While hanging out with my kid, I was shown how another person had commented on numerous social media posts with the words, “It must be nice.” This was not the first time this had happened. In itself, those four words seem innocuous. But no matter how I turn the phrase around my mouth, the words reek with envy. It must be nice (you have something I do not). It must be nice (you went somewhere that I did not). It must be nice (you have experiences I do not). These seemingly innocent comments can grow into long and damaging lists of negativity.
Jealousy and envy are not interchangeable words, though they are close in meaning. Jealousy is the threatening, suspicious, insecure feeling over loss of status, position, or situation in relation to someone else. Typically, jealousy involves three people–for example, you, me and an outside force that threatens what we have.

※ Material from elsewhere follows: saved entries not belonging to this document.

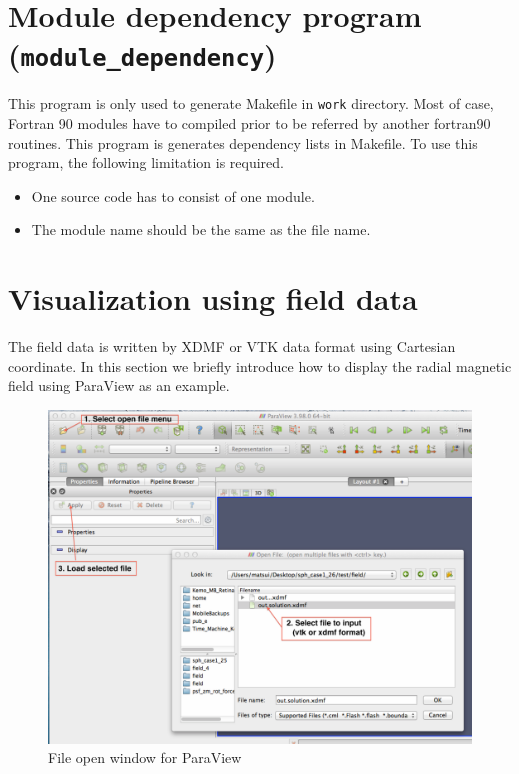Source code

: \section{Module dependency program ({\tt module\_dependency})}
This program is only used to generate Makefile in {\tt work} directory. Most of case, Fortran 90 modules have to compiled prior to be referred by another fortran90 routines. This program is generates dependency lists in Makefile. To use this program, the following limitation is required.
\begin{itemize}
\item One source code has to consist of one module.
\item The module name should be the same as the file name.
\end{itemize}

\section{Visualization using field data}
\label{sec:paraview}
The field data is written by XDMF or VTK data format using Cartesian coordinate. In this section we briefly introduce how to display the radial magnetic field using ParaView as an example.
%
\begin{figure}[htbp]
\begin{center}
\includegraphics*[width=130mm]{images/paraview_open}
\caption{File open window for ParaView}
\label{fig:paraview_load}
\end{center}
\end{figure}
%

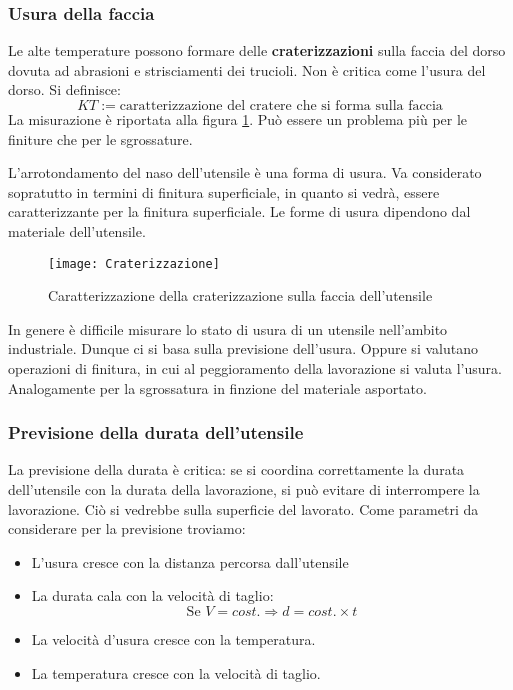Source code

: \subsubsection{Usura della faccia}
Le alte temperature possono formare delle \textbf{craterizzazioni} sulla faccia del dorso dovuta ad abrasioni e strisciamenti dei trucioli.
Non è critica come l'usura del dorso. Si definisce:
\begin{equation}
KT := \text{caratterizzazione del cratere che si forma sulla faccia}
\end{equation}
La misurazione è riportata alla figura \ref{fig:Craterizzazione}.
Può essere un problema più per le finiture che per le sgrossature.

L'arrotondamento del naso dell'utensile è una forma di usura. Va considerato sopratutto in termini di finitura superficiale, in quanto si vedrà, essere caratterizzante per la finitura superficiale.
Le forme di usura dipendono dal materiale dell'utensile.

\begin{figure}
\centering
\texttt{[image: Craterizzazione]}
\caption{Caratterizzazione della craterizzazione sulla faccia dell'utensile}
\label{fig:Craterizzazione}
\end{figure}

In genere è difficile misurare lo stato di usura di un utensile nell'ambito industriale.
Dunque ci si basa sulla previsione dell'usura.
Oppure si valutano operazioni di finitura, in cui al peggioramento della lavorazione si valuta l'usura.
Analogamente per la sgrossatura in finzione del materiale asportato.

\subsubsection{Previsione della durata dell'utensile}
La previsione della durata è critica: se si coordina correttamente la durata dell'utensile con la durata della lavorazione, si può evitare di interrompere la lavorazione. Ciò si vedrebbe sulla superficie del lavorato.
Come parametri da considerare per la previsione troviamo:
\begin{itemize}
\item L'usura cresce con la distanza percorsa dall'utensile
\item La durata cala con la velocità di taglio:
\begin{equation}
\text{Se } V = cost. \Rightarrow d = cost. \times t
\end{equation}
\item La velocità d'usura cresce con la temperatura.
\item La temperatura cresce con la velocità di taglio.
\end{itemize}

Envy is the painful feeling of wanting what someone else has, as in possessions or attributes. It involves at least two people, the person wanting what someone else has. We can experience both feelings at the same time. These emotions get a bad rap. We often address only the top layer of these resentful emotions and how they affect the recipient, who is often hurt. We must also focus on the person acting jealous and envious.
Demonstrating signs of jealousy and envy is an alarm bell. Those feelings can swirl into possessiveness, over-control, anger, and aggression if not addressed. Jealousy and envy are normal emotions we all experience, but need to be understood and controlled.
I am able to talk openly with my children as they grow older. But no matter a child’s age, the need to monitor and talk about emotions never goes away. We discussed the person’s comments and what that person may be going through. Understanding why someone does something negative isn’t releasing that person from their actions. Learning when to guide, help, or step in is a constant dance as our children grow. Being kind is a choice.